- What needs to be done
Please return every entry below exactly as written, without any of its pictures.

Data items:
━━━━━━━━━━━━━━━━

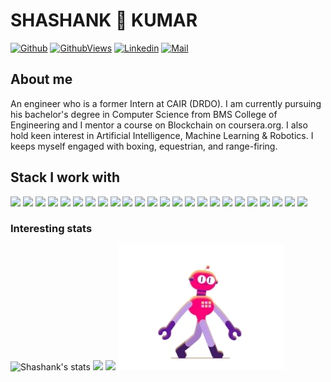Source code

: # SHASHANK 👑 KUMAR 

[![Github](https://img.shields.io/github/followers/alkhachatryan?label=Follow&style=social)](https://github.com/shashank195)
[![GithubViews](https://api.freemotion-llc.com/api/github/v1/profile-views?username=shashank195)](https://github.com/shashank195)
[![Linkedin](https://img.shields.io/badge/-Shashank%20Kumar-blue?style=flat-square&logo=linkedin&logoColor=white&link=https://www.linkedin.com/in/shashank195/)](https://www.linkedin.com/in/shashank195/)
[![Mail](https://img.shields.io/badge/-shashank.cs18@bmsce.ac.in-gray?style=flat-square&logo=gmail&logoColor=red&link=)](mailto:shashank.cs18@bmsce.ac.in)


## About me 
An engineer who is a former Intern at CAIR (DRDO). I am currently pursuing his bachelor's degree in Computer Science from BMS College of Engineering and I mentor a course on Blockchain on coursera.org. I also hold keen interest in Artificial Intelligence, Machine Learning & Robotics. I keeps myself engaged with boxing, equestrian, and range-firing.

## Stack I work with

<code><img height="50" src="https://www.vectorlogo.zone/logos/python/python-ar21.svg"></code>
<code><img height="50" src="https://www.vectorlogo.zone/logos/djangoproject/djangoproject-ar21.svg"></code>
<code><img height="50" src="https://www.vectorlogo.zone/logos/pocoo_flask/pocoo_flask-ar21.svg"></code>
<code><img height="50" src="https://www.vectorlogo.zone/logos/qtio/qtio-ar21.svg"></code>
<code><img height="50" src="https://www.vectorlogo.zone/logos/php/php-horizontal.svg"></code>
<code><img height="50" src="https://www.vectorlogo.zone/logos/laravel/laravel-ar21.svg"></code>
<code><img height="50" src="https://www.vectorlogo.zone/logos/nodejs/nodejs-horizontal.svg"></code>
<code><img height="50" src="https://www.vectorlogo.zone/logos/socketio/socketio-ar21.svg"></code>
<code><img height="50" src="https://www.vectorlogo.zone/logos/elastic/elastic-ar21.svg"></code>
<code><img height="50" src="https://www.vectorlogo.zone/logos/redis/redis-ar21.svg"></code>
<code><img height="50" src="https://www.vectorlogo.zone/logos/postgresql/postgresql-horizontal.svg"></code>
<code><img height="50" src="https://www.vectorlogo.zone/logos/mysql/mysql-horizontal.svg"></code>
<code><img height="50" src="https://www.vectorlogo.zone/logos/sqlite/sqlite-ar21.svg"></code>
<code><img height="50" src="https://www.vectorlogo.zone/logos/github/github-ar21.svg"></code>
<code><img height="50" src="https://www.vectorlogo.zone/logos/bitbucket/bitbucket-ar21.svg"></code>
<code><img height="50" src="https://www.vectorlogo.zone/logos/atlassian_jira/atlassian_jira-ar21.svg"></code>
<code><img height="50" src="https://www.vectorlogo.zone/logos/getpostman/getpostman-ar21.svg"></code>
<code><img height="50" src="https://www.vectorlogo.zone/logos/git-scm/git-scm-ar21.svg"></code>
<code><img height="50" src="https://www.vectorlogo.zone/logos/apache/apache-official.svg"></code>
<code><img height="50" src="https://www.vectorlogo.zone/logos/centos/centos-ar21.svg"></code>
<code><img height="50" src="https://www.vectorlogo.zone/logos/linux/linux-ar21.svg"></code>
<code><img height="50" src="https://www.vectorlogo.zone/logos/ubuntu/ubuntu-ar21.svg"></code>
<code><img height="50" src="https://www.vectorlogo.zone/logos/raspberrypi/raspberrypi-ar21.svg"></code>
<code><img height="50" src="https://www.vectorlogo.zone/logos/gnu_bash/gnu_bash-ar21.svg"></code>


### Interesting stats
![Shashank's stats](https://github-readme-stats.vercel.app/api?username=shashank195&show_icons=true)
<code><img height="194" src="https://github.com/shashank195/shashank195/blob/master/Military%20exoskeleton%20animation.gif"></code>
<a href= "https://github.com/anuraghazra/github-readme-stats"><img src= "https://github-readme-stats.vercel.app/api/top-langs/?username=shashank195&layout=compact" /></a>
![image](https://github.com/shashank195/shashank195/blob/master/200.webp)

━━━━━━━━━━━━━━━━

- Written solution
Source code

: # SHASHANK 👑 KUMAR 

[![Github](https://img.shields.io/github/followers/alkhachatryan?label=Follow&style=social)](https://github.com/shashank195)
[![GithubViews](https://api.freemotion-llc.com/api/github/v1/profile-views?username=shashank195)](https://github.com/shashank195)
[![Linkedin](https://img.shields.io/badge/-Shashank%20Kumar-blue?style=flat-square&logo=linkedin&logoColor=white&link=https://www.linkedin.com/in/shashank195/)](https://www.linkedin.com/in/shashank195/)
[![Mail](https://img.shields.io/badge/-shashank.cs18@bmsce.ac.in-gray?style=flat-square&logo=gmail&logoColor=red&link=)](mailto:shashank.cs18@bmsce.ac.in)


## About me 
An engineer who is a former Intern at CAIR (DRDO). I am currently pursuing his bachelor's degree in Computer Science from BMS College of Engineering and I mentor a course on Blockchain on coursera.org. I also hold keen interest in Artificial Intelligence, Machine Learning & Robotics. I keeps myself engaged with boxing, equestrian, and range-firing.

## Stack I work with

<code><img height="50" src="https://www.vectorlogo.zone/logos/python/python-ar21.svg"></code>
<code><img height="50" src="https://www.vectorlogo.zone/logos/djangoproject/djangoproject-ar21.svg"></code>
<code><img height="50" src="https://www.vectorlogo.zone/logos/pocoo_flask/pocoo_flask-ar21.svg"></code>
<code><img height="50" src="https://www.vectorlogo.zone/logos/qtio/qtio-ar21.svg"></code>
<code><img height="50" src="https://www.vectorlogo.zone/logos/php/php-horizontal.svg"></code>
<code><img height="50" src="https://www.vectorlogo.zone/logos/laravel/laravel-ar21.svg"></code>
<code><img height="50" src="https://www.vectorlogo.zone/logos/nodejs/nodejs-horizontal.svg"></code>
<code><img height="50" src="https://www.vectorlogo.zone/logos/socketio/socketio-ar21.svg"></code>
<code><img height="50" src="https://www.vectorlogo.zone/logos/elastic/elastic-ar21.svg"></code>
<code><img height="50" src="https://www.vectorlogo.zone/logos/redis/redis-ar21.svg"></code>
<code><img height="50" src="https://www.vectorlogo.zone/logos/postgresql/postgresql-horizontal.svg"></code>
<code><img height="50" src="https://www.vectorlogo.zone/logos/mysql/mysql-horizontal.svg"></code>
<code><img height="50" src="https://www.vectorlogo.zone/logos/sqlite/sqlite-ar21.svg"></code>
<code><img height="50" src="https://www.vectorlogo.zone/logos/github/github-ar21.svg"></code>
<code><img height="50" src="https://www.vectorlogo.zone/logos/bitbucket/bitbucket-ar21.svg"></code>
<code><img height="50" src="https://www.vectorlogo.zone/logos/atlassian_jira/atlassian_jira-ar21.svg"></code>
<code><img height="50" src="https://www.vectorlogo.zone/logos/getpostman/getpostman-ar21.svg"></code>
<code><img height="50" src="https://www.vectorlogo.zone/logos/git-scm/git-scm-ar21.svg"></code>
<code><img height="50" src="https://www.vectorlogo.zone/logos/apache/apache-official.svg"></code>
<code><img height="50" src="https://www.vectorlogo.zone/logos/centos/centos-ar21.svg"></code>
<code><img height="50" src="https://www.vectorlogo.zone/logos/linux/linux-ar21.svg"></code>
<code><img height="50" src="https://www.vectorlogo.zone/logos/ubuntu/ubuntu-ar21.svg"></code>
<code><img height="50" src="https://www.vectorlogo.zone/logos/raspberrypi/raspberrypi-ar21.svg"></code>
<code><img height="50" src="https://www.vectorlogo.zone/logos/gnu_bash/gnu_bash-ar21.svg"></code>


### Interesting stats
![Shashank's stats](https://github-readme-stats.vercel.app/api?username=shashank195&show_icons=true)
<code><img height="194" src="https://github.com/shashank195/shashank195/blob/master/Military%20exoskeleton%20animation.gif"></code>
<a href= "https://github.com/anuraghazra/github-readme-stats"><img src= "https://github-readme-stats.vercel.app/api/top-langs/?username=shashank195&layout=compact" /></a>
![image](https://github.com/shashank195/shashank195/blob/master/200.webp)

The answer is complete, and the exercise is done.